Этот невольный пессимизм в стихотворениях сборника сказался в том, что образ России раскрывается в мотивах опустошения, гибели, отчаяния. Другими словами, ко времени работы над «Серебряным голубем» Белый проделал значительную эволюцию и в его обращении к родине уже не было умильности и обожествления. Тем примечательнее, что повесть выстраивается им как своеобразная параллель «Лугу зеленому» с обильным цитированием и самоповторами, хотя «Пепел»уже написан. Сам Белый, замыслив эпопею «Восток или Запад», уже для себя определил характер выбора. Если в начале 1900-х гг. в первом стихотворном сборнике «Золото в лазури» и в симфониях , воплотивших его мистическое мирочувствование в духе религиозно-философского учения Вл. Соловьева, он демонстрирует свое иронически-отри-цательное отношение к омертвелой западной цивилизации и любуется зорями Востока, то поражение России в русско-япон-ской войне 1904–1905 гг. и кровавая деспотия революции су-щественно скорректировали его позицию, так же как и поздний Вл. Соловьев. Он проникается мыслью о восточной опасности для России, и скоро (уже в романе «Петербург») она выльется в тему монгольского дела и угрозы Востока.
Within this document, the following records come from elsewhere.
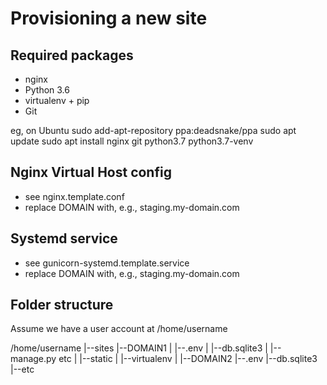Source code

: Provisioning a new site
=======================

## Required packages

* nginx
* Python 3.6
* virtualenv + pip
* Git

eg, on Ubuntu
    sudo add-apt-repository ppa:deadsnake/ppa
    sudo apt update
    sudo apt install nginx git python3.7 python3.7-venv

## Nginx Virtual Host config

* see nginx.template.conf
* replace DOMAIN with, e.g., staging.my-domain.com

## Systemd service

* see gunicorn-systemd.template.service
* replace DOMAIN with, e.g., staging.my-domain.com

## Folder structure

Assume we have a user account at /home/username

/home/username
|--sites
   |--DOMAIN1
   |  |--.env
   |  |--db.sqlite3
   |  |--manage.py etc
   |  |--static
   |  |--virtualenv
   |
   |--DOMAIN2
      |--.env
      |--db.sqlite3
      |--etc
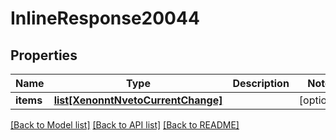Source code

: # InlineResponse20044

## Properties
Name | Type | Description | Notes
------------ | ------------- | ------------- | -------------
**items** | [**list[XenonntNvetoCurrentChange]**](XenonntNvetoCurrentChange.md) |  | [optional] 

[[Back to Model list]](../README.md#documentation-for-models) [[Back to API list]](../README.md#documentation-for-api-endpoints) [[Back to README]](../README.md)


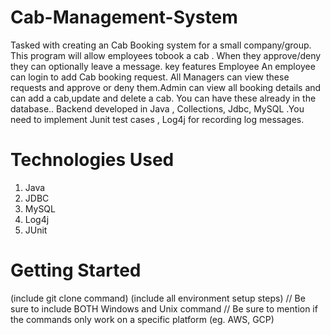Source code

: # Cab-Management-System

Tasked with creating an Cab Booking system for a small company/group. This program will allow employees tobook a cab . When they approve/deny they can optionally leave a message. key features Employee An employee can login to add Cab booking request. All Managers can view these requests and approve or deny them.Admin can view all booking details and can add a cab,update and delete a cab. You can have these already in the database.. Backend developed in Java , Collections, Jdbc, MySQL .You need to implement Junit test cases , Log4j for recording log messages.

# Technologies Used
  1. Java
  2. JDBC
  3. MySQL
  4. Log4j
  5. JUnit

# Getting Started
(include git clone command) (include all environment setup steps)
// Be sure to include BOTH Windows and Unix command
// Be sure to mention if the commands only work on a specific platform (eg. AWS, GCP)
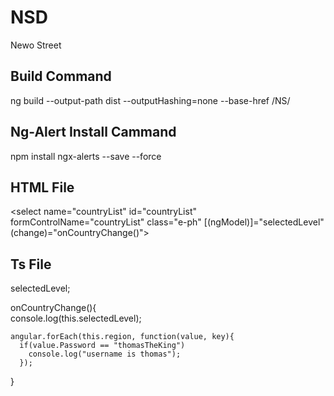 # NSD
Newo Street
## Build Command
ng build --output-path dist --outputHashing=none --base-href /NS/
## Ng-Alert Install Cammand
npm install ngx-alerts --save --force

## HTML File
<select name="countryList" id="countryList" formControlName="countryList" class="e-ph" [(ngModel)]="selectedLevel" (change)="onCountryChange()">

## Ts File
selectedLevel;

  onCountryChange(){   
    console.log(this.selectedLevel);

    angular.forEach(this.region, function(value, key){
      if(value.Password == "thomasTheKing")
        console.log("username is thomas");
      });
  }
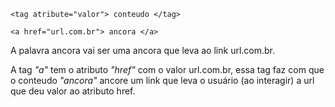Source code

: 	<tag atribute="valor"> conteudo </tag>

	<a href="url.com.br"> ancora </a>

A palavra ancora vai ser uma ancora que leva ao link url.com.br.

A tag *"a"* tem o atributo *"href"* com o valor url.com.br, essa tag faz com que o conteudo *"ancora"* ancore um link que leva o usuário (ao interagir) a url que deu valor ao atributo href.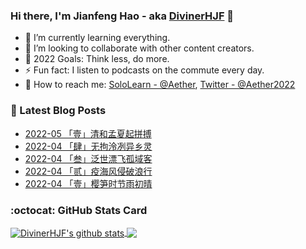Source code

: ### Hi there, I'm Jianfeng Hao - aka [DivinerHJF](https://aetherhjf.netlify.app/) 👋

- 🌱 I’m currently learning everything.
- 👯 I’m looking to collaborate with other content creators.
- 🥅 2022 Goals: Think less, do more.
- ⚡ Fun fact: I listen to podcasts on the commute every day.
- 💌 How to reach me: [SoloLearn - @Aether](https://www.sololearn.com/Profile/17928857), [Twitter - @Aether2022](https://twitter.com/Aether2022)

### 📕 Latest Blog Posts
<!-- BLOG-POST-LIST:START -->
- [2022-05 「壹」清和孟夏起拼搏](https://aetherhjf.com/2022-05-a/)
- [2022-04 「肆」无拘泠冽异乡灵](https://aetherhjf.com/2022-04-d/)
- [2022-04 「叁」泛世漂飞孤域客](https://aetherhjf.com/2022-04-c/)
- [2022-04 「贰」疫海风侵破浪行](https://aetherhjf.com/2022-04-b/)
- [2022-04 「壹」樱笋时节雨初晴](https://aetherhjf.com/2022-04-a/)
<!-- BLOG-POST-LIST:END -->

### :octocat: GitHub Stats Card
<!-- github-readme-stats start https://github.com/anuraghazra/github-readme-stats -->
<a href="https://github.com/DivinerHJF?tab=repositories">
  <!-- Change the `github-readme-stats.anuraghazra1.vercel.app` to `github-readme-stats.vercel.app`  -->
  <img align="center" src="https://github-readme-stats.anuraghazra1.vercel.app/api?username=DivinerHJF&show_icons=true&hide=contribs" alt="DivinerHJF's github stats" />
</a>
<a href="https://github.com/DivinerHJF?tab=repositories">
  <img align="center" src="https://github-readme-stats.anuraghazra1.vercel.app/api/top-langs/?username=DivinerHJF&layout=compact" />
</a>
<!-- github-readme-stats end -->

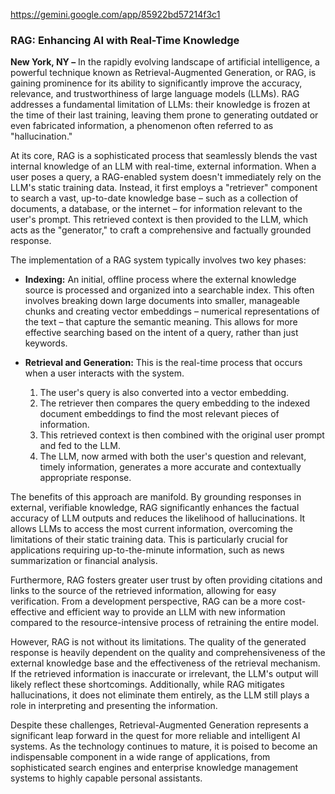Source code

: https://gemini.google.com/app/85922bd57214f3c1

### RAG: Enhancing AI with Real-Time Knowledge

**New York, NY –** In the rapidly evolving landscape of artificial intelligence, a powerful technique known as Retrieval-Augmented Generation, or RAG, is gaining prominence for its ability to significantly improve the accuracy, relevance, and trustworthiness of large language models (LLMs). RAG addresses a fundamental limitation of LLMs: their knowledge is frozen at the time of their last training, leaving them prone to generating outdated or even fabricated information, a phenomenon often referred to as "hallucination."

At its core, RAG is a sophisticated process that seamlessly blends the vast internal knowledge of an LLM with real-time, external information. When a user poses a query, a RAG-enabled system doesn't immediately rely on the LLM's static training data. Instead, it first employs a "retriever" component to search a vast, up-to-date knowledge base – such as a collection of documents, a database, or the internet – for information relevant to the user's prompt. This retrieved context is then provided to the LLM, which acts as the "generator," to craft a comprehensive and factually grounded response.

The implementation of a RAG system typically involves two key phases:

* **Indexing:** An initial, offline process where the external knowledge source is processed and organized into a searchable index. This often involves breaking down large documents into smaller, manageable chunks and creating vector embeddings – numerical representations of the text – that capture the semantic meaning. This allows for more effective searching based on the intent of a query, rather than just keywords.

* **Retrieval and Generation:** This is the real-time process that occurs when a user interacts with the system.
    1.  The user's query is also converted into a vector embedding.
    2.  The retriever then compares the query embedding to the indexed document embeddings to find the most relevant pieces of information.
    3.  This retrieved context is then combined with the original user prompt and fed to the LLM.
    4.  The LLM, now armed with both the user's question and relevant, timely information, generates a more accurate and contextually appropriate response.

The benefits of this approach are manifold. By grounding responses in external, verifiable knowledge, RAG significantly enhances the factual accuracy of LLM outputs and reduces the likelihood of hallucinations. It allows LLMs to access the most current information, overcoming the limitations of their static training data. This is particularly crucial for applications requiring up-to-the-minute information, such as news summarization or financial analysis.

Furthermore, RAG fosters greater user trust by often providing citations and links to the source of the retrieved information, allowing for easy verification. From a development perspective, RAG can be a more cost-effective and efficient way to provide an LLM with new information compared to the resource-intensive process of retraining the entire model.

However, RAG is not without its limitations. The quality of the generated response is heavily dependent on the quality and comprehensiveness of the external knowledge base and the effectiveness of the retrieval mechanism. If the retrieved information is inaccurate or irrelevant, the LLM's output will likely reflect these shortcomings. Additionally, while RAG mitigates hallucinations, it does not eliminate them entirely, as the LLM still plays a role in interpreting and presenting the information.

Despite these challenges, Retrieval-Augmented Generation represents a significant leap forward in the quest for more reliable and intelligent AI systems. As the technology continues to mature, it is poised to become an indispensable component in a wide range of applications, from sophisticated search engines and enterprise knowledge management systems to highly capable personal assistants.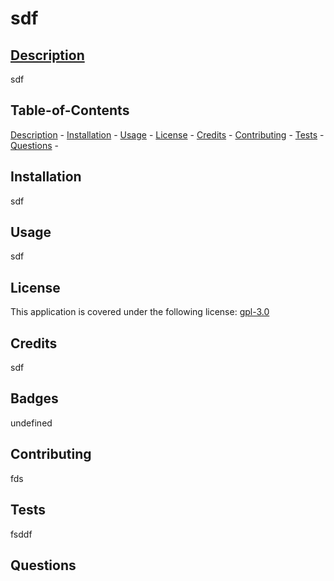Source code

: 
  # sdf
  ## [Description](#table-of-contents)
  sdf
  ## Table-of-Contents
  [Description](#description) - 
  [Installation](#installation) - 
  [Usage](#usage) - 
  [License](#license) - 
  [Credits](#credits) - 
  [Contributing](#contributing) - 
  [Tests](#tests) - 
  [Questions](#questions) - 

  ## Installation
  sdf
  ## Usage
  sdf
  ## License
  This application is covered under the following license: 
    [gpl-3.0](https://choosealicense.com/licenses/gpl-3.0)
    
  ## Credits
   sdf
  ## Badges
  undefined
  ## Contributing
  fds
  ## Tests
  fsddf
  ## Questions
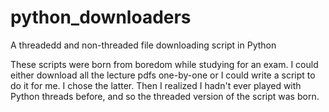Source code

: python_downloaders
==================

A threadedd and non-threaded file downloading script in Python

These scripts were born from boredom while studying for an exam. I could either download all the lecture pdfs one-by-one or I could write a script to do it for me. I chose the latter. Then I realized I hadn't ever played with Python threads before, and so the threaded version of the script was born.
В целом трилогия должна была, по замыслу автора, убедить читателя, что истинная судьба России, истинный ее путь – ни с Востоком, ни с Западом, а свой, лишь ей одной предназначенный путь. Но то, что уже постиг автор, то еще неведомо его герою: с верой в Россию, с жаждой обновления начинает Дарьяльский свое приобщение к правде простолюдинов: «...жизнью своею сложил правду; она была высоко нелепа, высоко невероятна: она заключалась вот в чем: снилось ему, будто в глубине родного его народа бьется народу родная и еще жизненно не пережитая старинная старина – древняя Греция. Новый он видел свет, свет еще и в свершении в жизни обрядов греко-российской церкви. В православии, и в остальных именно понятиях православного (т. е., по его мнению, язычествующего) мужичка видел он новый светоч...»; «...и оттого-то он к народной земле так припал и к молитвам народа о земле так припал; но себя самого он считал будущностью народа: в навоз, в хаос, в безобразие жизни народа кинул он тайный призыв...» (главка «Кто же Дарьяльский?»).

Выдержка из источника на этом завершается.